> _Requirement_: In the records below, find the line containing "Weaving all of the above" and the line containing "features and functions, which"; please repeat exactly the lines from one to the other, both included, and nothing more.
%%
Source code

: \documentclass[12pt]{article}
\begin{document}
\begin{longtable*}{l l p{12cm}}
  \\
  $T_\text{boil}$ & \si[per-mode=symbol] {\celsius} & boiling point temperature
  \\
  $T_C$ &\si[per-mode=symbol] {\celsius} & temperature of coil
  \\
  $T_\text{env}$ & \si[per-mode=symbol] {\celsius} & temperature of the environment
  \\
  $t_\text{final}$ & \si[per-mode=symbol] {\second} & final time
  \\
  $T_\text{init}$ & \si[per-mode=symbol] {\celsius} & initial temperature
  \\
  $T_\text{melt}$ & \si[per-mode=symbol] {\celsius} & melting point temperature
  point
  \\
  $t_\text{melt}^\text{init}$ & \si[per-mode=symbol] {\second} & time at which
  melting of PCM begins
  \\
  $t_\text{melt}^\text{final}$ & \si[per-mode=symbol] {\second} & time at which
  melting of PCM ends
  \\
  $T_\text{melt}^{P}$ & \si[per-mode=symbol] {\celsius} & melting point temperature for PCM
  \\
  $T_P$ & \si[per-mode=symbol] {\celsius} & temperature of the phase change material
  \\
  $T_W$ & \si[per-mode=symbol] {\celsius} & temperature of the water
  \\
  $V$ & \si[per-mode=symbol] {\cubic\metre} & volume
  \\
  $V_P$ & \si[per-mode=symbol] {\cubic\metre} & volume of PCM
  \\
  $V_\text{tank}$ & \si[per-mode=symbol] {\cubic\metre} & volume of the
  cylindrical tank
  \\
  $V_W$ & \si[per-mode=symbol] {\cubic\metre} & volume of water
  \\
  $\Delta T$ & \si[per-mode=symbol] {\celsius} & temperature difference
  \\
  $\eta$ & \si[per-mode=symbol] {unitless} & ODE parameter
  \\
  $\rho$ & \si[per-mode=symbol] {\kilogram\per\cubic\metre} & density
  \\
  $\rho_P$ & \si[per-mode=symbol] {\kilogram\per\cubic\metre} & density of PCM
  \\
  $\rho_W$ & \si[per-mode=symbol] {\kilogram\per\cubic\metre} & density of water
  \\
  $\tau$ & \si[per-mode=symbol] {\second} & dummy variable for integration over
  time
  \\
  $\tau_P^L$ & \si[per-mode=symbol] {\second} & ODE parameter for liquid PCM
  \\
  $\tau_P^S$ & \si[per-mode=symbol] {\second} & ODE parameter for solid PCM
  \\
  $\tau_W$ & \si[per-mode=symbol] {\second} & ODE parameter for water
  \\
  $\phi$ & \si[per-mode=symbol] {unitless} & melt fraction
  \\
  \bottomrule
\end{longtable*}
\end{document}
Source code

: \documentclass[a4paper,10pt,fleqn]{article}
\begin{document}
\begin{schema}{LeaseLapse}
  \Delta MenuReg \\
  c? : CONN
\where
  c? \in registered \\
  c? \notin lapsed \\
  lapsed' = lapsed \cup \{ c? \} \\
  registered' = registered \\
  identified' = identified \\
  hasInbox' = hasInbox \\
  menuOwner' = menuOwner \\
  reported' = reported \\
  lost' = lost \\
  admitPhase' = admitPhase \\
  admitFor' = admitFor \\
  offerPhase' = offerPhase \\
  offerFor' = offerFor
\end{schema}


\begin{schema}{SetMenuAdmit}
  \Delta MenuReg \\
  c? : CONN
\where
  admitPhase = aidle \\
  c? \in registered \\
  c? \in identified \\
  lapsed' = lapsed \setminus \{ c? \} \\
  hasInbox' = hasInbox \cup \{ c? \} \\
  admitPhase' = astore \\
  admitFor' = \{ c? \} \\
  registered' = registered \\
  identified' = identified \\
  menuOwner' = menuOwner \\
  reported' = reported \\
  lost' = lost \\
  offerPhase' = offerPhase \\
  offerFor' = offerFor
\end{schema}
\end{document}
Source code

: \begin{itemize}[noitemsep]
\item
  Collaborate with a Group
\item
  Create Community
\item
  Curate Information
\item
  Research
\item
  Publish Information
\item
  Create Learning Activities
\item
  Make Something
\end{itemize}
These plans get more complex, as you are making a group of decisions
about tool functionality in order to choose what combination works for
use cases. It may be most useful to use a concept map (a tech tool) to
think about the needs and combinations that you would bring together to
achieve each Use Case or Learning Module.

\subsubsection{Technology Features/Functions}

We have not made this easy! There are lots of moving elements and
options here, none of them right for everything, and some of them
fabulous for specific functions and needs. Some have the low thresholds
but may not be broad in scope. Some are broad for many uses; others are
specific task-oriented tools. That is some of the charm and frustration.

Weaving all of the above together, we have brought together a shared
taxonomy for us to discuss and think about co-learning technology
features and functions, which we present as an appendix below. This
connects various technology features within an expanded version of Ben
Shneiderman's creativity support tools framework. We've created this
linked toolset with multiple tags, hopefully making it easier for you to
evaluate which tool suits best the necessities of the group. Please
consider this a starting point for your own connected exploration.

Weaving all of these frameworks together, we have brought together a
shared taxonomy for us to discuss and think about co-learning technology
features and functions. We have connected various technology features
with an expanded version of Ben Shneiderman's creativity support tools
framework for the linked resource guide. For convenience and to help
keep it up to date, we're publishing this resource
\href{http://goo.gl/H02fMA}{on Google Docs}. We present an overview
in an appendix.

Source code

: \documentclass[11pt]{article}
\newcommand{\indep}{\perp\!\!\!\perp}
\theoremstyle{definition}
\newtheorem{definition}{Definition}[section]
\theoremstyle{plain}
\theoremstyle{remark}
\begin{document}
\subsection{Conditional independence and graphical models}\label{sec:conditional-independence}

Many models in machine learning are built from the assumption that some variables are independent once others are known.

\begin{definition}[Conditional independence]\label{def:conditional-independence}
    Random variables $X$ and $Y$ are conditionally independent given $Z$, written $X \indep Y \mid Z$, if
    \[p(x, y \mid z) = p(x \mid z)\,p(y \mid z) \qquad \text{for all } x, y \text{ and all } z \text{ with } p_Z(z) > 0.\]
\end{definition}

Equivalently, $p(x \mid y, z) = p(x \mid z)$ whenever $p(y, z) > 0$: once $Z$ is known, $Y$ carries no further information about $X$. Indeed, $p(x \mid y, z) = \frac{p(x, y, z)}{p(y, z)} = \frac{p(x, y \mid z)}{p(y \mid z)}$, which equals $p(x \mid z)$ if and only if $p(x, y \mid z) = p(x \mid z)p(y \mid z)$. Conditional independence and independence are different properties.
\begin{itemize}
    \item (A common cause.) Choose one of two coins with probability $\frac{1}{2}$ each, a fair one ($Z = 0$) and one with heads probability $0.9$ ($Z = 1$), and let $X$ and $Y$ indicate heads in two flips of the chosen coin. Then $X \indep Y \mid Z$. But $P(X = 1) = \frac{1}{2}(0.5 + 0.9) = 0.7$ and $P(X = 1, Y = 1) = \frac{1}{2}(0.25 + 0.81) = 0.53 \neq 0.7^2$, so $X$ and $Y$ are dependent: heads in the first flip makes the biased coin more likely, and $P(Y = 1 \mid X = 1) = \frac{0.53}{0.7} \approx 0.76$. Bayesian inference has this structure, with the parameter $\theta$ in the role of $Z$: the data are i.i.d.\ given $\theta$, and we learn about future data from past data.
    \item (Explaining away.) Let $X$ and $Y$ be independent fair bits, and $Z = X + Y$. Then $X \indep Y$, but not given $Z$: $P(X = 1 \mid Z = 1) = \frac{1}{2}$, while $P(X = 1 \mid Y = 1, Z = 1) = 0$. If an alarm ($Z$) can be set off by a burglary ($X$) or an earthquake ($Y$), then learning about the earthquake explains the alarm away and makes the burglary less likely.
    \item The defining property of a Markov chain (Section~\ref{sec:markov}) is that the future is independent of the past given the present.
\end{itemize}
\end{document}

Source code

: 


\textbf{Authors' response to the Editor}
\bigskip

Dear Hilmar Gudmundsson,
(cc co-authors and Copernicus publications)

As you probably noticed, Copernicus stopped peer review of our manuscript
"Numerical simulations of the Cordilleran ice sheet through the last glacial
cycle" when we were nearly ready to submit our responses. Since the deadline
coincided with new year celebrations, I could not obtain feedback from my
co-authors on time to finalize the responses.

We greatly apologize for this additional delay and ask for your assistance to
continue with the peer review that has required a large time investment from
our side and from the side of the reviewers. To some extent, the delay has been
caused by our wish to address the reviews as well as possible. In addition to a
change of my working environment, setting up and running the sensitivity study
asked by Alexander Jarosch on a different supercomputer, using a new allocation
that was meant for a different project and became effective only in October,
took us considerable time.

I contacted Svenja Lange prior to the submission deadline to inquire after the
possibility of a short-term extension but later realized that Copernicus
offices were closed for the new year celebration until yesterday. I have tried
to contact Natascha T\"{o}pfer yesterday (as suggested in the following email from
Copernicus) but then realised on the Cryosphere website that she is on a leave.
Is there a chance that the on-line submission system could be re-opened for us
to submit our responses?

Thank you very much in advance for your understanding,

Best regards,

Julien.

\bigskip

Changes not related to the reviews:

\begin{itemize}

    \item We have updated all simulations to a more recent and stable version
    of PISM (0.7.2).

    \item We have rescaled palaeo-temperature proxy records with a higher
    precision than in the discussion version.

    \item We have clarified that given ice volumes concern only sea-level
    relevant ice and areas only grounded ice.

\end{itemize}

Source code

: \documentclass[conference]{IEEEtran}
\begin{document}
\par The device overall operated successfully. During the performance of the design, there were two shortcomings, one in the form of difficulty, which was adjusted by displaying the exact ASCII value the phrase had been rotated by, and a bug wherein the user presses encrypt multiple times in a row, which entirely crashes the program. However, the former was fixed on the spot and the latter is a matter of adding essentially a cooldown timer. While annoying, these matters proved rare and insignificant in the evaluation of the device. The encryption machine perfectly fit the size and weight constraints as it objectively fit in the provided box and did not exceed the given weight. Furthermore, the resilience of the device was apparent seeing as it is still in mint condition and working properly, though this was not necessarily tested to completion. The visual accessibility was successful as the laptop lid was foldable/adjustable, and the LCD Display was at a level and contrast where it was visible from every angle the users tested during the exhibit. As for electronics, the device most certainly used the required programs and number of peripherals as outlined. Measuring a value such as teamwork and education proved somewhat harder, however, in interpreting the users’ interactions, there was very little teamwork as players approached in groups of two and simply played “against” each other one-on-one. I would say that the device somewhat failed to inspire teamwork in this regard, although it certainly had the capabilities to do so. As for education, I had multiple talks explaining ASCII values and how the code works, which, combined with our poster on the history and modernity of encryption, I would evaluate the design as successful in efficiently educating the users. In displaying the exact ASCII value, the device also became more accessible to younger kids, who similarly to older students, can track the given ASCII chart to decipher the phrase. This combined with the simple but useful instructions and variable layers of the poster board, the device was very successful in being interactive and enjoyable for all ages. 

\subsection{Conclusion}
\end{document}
%%
> _Response for this exercise_:
Weaving all of the above together, we have brought together a shared
taxonomy for us to discuss and think about co-learning technology
features and functions, which we present as an appendix below. This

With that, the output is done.